The Collection Connection to Creativity
Collecting can exercise and reflect creative thinking.
Posted May 31, 2011
Do you collect anything? Coins? Stamps? Butterflies? Fine wines? Could your hobby potentially make you more creative? We think so!
It is a poorly recognized fact that many creative people are collectors. Scientist Charles Darwin became interested in studying nature when he became a collector of bugs. David M. Lee, a Nobel laureate in Physics not only collected bugs but also railway time tables and meteorological charts. Novelist Vladimir Nabokov was a passionate collector of butterflies. Nobel laureate (Literature) Giorgos Seferis collected sea shells. Artist Joan Miró collected siurells, clay whistles from Mallorca, Spain. And the list goes on.
Collecting often goes hand in hand with a growing passion for knowledge, as in Darwin's case. Japanese Nobel prize winner in Chemistry, Hideki Shirakawa, relates that collecting developed his interest as a boy in science, "I spent my days enthusiastically collecting insects and plants, and making radios. My affinity for science was awakened and grew during these ten years" (Shirakawa, Nobelprize.org). Thomas Cech (Nobel Prize, Chemistry) writes similarly that, "I discovered science for myself in fourth grade, collecting rocks and minerals and worrying about how they were formed" (Cech, Nobelprize.org).
Collections can also be sources of creative inspiration. Miró amassed a huge collection of siurells during his lifetime, filling his studio and house with them. For Miró, siurells were more than just clay whistles; they were also memories of some of his happiest moments as a child. They are brightly painted and almost always playfully shaped to represent people or animals. So when he wanted to imbue his paintings with playful happiness, Miró often borrowed both the colors and the shapes of siurells (Watkins, 1990).
Nabokov was similarly inspired by butterflies. His desire to collect butterflies has been described by many of his biographers as a passion bordering on obsession. Early in his career, he spent several years in Harvard's Museum of Natural History as an entomologist, producing breakthroughs in our understanding of the evolution of a group of butterflies called the "blues". But butterflies, the process of collecting and organizing them, and even the subject of the collector himself, were also consistent themes in his novels and short stories. Indeed, his last short story is entitled "The Admirable Anglewing" and combines all these themes (Nabokov, 2000).
Sometimes it's the process of collecting itself that holds lessons for future success, since collecting is an essential part of many creative endeavors. As Nobel laureate Carol Grieder notes, the scientist is always "collecting more pieces of the puzzle," often by experimentation (Grieder, Nobelprize.org).

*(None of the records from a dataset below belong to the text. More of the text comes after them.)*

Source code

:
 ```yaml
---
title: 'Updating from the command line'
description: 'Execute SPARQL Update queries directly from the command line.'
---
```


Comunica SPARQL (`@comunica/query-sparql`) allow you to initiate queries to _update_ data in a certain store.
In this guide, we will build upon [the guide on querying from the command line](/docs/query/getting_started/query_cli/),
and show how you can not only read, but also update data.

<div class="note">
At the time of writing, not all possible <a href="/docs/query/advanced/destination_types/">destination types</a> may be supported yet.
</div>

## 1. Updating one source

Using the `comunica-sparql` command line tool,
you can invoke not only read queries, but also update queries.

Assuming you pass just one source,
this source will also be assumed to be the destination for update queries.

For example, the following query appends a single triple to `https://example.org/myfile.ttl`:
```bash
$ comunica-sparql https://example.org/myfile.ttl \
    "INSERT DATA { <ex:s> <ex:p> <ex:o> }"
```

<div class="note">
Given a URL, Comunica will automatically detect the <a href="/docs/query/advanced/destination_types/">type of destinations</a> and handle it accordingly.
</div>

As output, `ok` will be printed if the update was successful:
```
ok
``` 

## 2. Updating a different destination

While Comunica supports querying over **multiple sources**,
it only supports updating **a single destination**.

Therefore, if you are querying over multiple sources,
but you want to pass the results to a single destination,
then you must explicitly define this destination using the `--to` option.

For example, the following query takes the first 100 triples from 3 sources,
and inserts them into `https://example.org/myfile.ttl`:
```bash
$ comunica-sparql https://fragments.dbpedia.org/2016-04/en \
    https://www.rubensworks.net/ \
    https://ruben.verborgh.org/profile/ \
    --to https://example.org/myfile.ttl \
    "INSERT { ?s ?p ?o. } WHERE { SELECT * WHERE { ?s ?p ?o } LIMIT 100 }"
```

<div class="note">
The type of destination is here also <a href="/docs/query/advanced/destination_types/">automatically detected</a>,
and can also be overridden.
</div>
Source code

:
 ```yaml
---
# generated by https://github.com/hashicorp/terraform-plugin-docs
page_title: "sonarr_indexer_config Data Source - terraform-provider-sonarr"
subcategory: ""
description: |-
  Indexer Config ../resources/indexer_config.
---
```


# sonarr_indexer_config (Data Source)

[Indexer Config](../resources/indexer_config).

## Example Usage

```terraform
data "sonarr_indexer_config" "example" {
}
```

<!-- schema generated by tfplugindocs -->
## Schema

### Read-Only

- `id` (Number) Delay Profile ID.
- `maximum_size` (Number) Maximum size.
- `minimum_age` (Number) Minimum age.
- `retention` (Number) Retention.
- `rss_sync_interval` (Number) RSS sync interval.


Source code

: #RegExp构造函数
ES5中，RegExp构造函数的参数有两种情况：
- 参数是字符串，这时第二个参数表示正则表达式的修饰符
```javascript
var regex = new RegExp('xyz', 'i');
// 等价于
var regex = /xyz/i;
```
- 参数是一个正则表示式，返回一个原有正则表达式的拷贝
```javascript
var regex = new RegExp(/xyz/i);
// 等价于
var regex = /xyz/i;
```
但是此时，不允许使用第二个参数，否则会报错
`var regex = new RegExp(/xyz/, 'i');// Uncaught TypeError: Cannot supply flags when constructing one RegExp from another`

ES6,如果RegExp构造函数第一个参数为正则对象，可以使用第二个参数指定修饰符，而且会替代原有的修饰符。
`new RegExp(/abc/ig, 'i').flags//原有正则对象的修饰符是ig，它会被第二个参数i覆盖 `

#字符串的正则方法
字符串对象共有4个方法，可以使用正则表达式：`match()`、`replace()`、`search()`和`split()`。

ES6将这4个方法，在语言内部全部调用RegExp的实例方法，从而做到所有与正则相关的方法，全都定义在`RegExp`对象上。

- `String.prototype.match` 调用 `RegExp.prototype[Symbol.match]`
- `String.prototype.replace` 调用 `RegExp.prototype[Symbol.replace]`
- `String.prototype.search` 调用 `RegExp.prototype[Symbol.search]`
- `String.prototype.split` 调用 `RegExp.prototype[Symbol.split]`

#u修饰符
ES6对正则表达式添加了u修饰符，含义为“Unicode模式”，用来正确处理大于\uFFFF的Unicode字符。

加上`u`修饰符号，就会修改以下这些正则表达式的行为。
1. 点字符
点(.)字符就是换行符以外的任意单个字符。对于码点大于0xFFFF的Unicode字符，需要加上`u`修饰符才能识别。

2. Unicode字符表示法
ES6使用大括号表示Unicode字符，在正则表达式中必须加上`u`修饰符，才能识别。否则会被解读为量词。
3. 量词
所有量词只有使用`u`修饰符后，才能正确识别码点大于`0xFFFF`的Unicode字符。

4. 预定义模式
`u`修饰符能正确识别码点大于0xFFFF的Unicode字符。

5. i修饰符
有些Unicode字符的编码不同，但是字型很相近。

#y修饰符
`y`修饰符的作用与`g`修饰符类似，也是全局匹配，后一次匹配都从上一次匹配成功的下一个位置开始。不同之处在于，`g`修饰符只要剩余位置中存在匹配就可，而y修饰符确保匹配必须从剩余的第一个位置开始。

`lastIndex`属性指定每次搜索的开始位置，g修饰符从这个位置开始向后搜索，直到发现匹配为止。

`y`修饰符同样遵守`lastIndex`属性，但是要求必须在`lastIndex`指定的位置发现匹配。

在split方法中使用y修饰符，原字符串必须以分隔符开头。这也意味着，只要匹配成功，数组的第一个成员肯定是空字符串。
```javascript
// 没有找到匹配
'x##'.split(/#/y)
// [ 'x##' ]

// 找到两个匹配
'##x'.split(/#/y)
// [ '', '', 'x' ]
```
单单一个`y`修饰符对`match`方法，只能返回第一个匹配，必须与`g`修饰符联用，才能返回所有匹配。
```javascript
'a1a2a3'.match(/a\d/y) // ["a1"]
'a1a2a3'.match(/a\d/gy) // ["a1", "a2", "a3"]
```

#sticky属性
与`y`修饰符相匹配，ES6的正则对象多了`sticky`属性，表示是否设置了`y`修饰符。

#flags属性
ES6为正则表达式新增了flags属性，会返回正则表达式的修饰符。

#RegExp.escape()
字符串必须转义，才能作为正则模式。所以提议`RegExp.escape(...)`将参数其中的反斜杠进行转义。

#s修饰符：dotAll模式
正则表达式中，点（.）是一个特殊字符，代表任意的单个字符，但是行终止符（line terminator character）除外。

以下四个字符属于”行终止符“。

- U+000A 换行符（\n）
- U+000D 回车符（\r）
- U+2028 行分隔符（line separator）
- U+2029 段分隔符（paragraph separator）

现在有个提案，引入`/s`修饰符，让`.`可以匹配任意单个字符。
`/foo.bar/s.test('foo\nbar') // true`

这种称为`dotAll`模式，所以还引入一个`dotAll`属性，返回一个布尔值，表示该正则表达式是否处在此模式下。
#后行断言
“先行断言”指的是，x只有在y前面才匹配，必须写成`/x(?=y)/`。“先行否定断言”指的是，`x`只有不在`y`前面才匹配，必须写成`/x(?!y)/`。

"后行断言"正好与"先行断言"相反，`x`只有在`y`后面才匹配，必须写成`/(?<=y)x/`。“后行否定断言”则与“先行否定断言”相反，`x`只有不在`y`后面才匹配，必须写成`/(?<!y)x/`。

Social scientists similarly collect data on behaviors and opinions, while social activists may collect signatures for legislation. Learning how to collect the right kinds of things, to be selective, to order the material accumulated, to compare its qualities, to think about what remains to be found and to make sense of the importance and meaning of a collection are all useful skills.
The fact is collecting exercises a number of important mental tools necessary for creative thinking. The collector learns to observe acutely, to make fine distinctions and comparisons, to recognize patterns within her collection. These patterns include not only the elements that make up the collection, but the gaps in it as well. Learning how to perceive what isn't there is as important as knowing what is! And the collector also knows the surprise of finding something that doesn't fit the collection pattern: Is the mismatch a fake? An exception? Something that belongs in another collection? Broken patterns are often the ones that teach us the most by challenging our preconceptions and expectations.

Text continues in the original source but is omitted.